» Task details: From the records below, state how many lines include the word "README", giving only that number.

Segment Start: Input

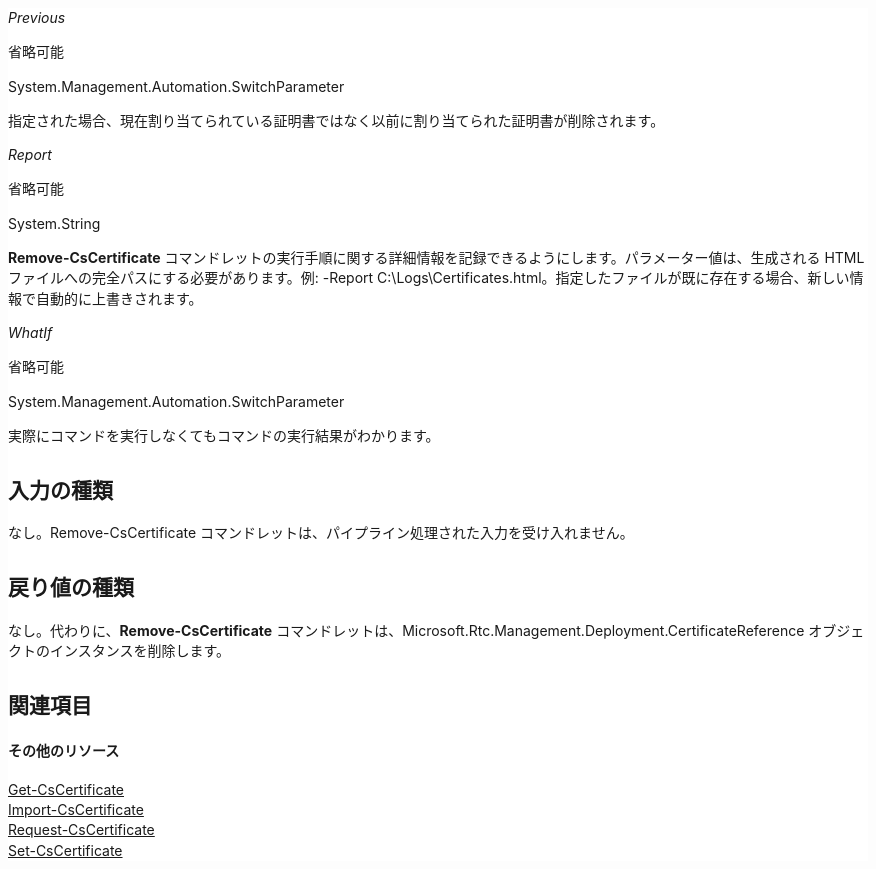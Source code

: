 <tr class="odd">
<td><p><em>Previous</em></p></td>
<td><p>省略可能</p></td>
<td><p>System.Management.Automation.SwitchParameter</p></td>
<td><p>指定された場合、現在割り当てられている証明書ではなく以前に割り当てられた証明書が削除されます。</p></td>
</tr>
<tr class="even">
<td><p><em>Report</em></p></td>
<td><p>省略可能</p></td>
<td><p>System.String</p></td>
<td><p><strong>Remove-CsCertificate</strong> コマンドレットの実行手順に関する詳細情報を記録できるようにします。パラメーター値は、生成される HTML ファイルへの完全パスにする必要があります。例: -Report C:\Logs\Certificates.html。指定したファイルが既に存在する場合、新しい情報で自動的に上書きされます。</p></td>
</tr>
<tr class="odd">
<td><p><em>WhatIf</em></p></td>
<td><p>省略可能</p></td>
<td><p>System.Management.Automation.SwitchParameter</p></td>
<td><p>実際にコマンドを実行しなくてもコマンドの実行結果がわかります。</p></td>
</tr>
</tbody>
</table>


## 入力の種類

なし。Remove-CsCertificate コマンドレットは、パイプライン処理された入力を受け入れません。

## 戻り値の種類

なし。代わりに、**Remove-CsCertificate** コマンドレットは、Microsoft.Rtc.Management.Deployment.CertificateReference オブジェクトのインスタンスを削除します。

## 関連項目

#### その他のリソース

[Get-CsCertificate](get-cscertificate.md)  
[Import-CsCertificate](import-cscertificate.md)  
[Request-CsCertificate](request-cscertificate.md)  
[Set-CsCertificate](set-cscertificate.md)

Segment End: Input
Segment Start: Input

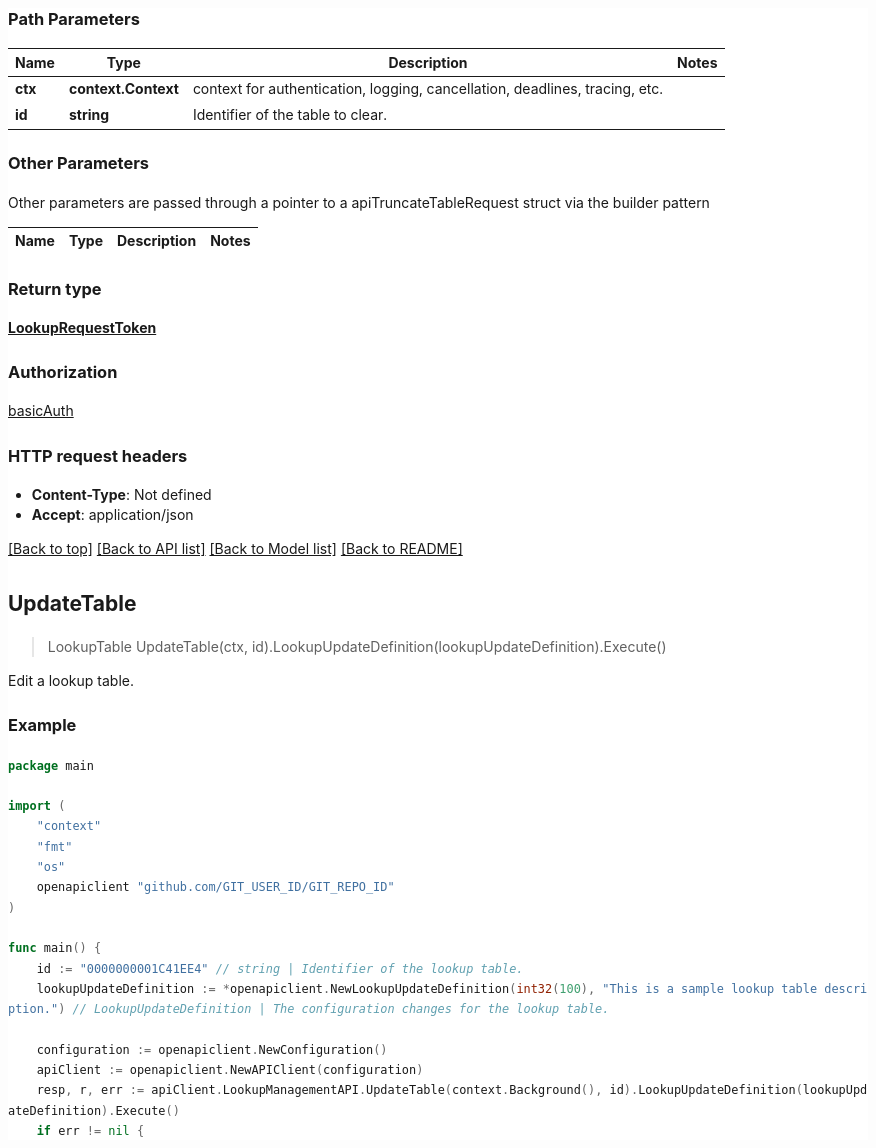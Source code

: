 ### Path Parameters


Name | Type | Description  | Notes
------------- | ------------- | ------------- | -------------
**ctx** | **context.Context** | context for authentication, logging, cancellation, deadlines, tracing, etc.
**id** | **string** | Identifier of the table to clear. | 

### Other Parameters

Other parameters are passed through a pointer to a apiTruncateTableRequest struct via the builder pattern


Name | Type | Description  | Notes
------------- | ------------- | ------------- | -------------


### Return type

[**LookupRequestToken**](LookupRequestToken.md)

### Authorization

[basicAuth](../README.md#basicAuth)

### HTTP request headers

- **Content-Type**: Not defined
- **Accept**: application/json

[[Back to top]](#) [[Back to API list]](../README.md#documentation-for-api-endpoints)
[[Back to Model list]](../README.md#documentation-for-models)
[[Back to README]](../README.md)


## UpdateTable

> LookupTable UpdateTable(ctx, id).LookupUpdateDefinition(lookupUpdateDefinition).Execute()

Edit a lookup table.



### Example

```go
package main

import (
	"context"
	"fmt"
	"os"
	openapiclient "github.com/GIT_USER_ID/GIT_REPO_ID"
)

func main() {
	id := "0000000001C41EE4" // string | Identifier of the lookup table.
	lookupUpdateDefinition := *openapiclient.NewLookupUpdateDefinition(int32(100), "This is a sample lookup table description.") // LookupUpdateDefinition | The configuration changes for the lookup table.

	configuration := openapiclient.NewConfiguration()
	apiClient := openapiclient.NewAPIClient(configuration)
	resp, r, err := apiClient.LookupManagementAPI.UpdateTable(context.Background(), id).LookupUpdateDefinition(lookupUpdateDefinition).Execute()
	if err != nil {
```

Segment End: Input

» Output below: 4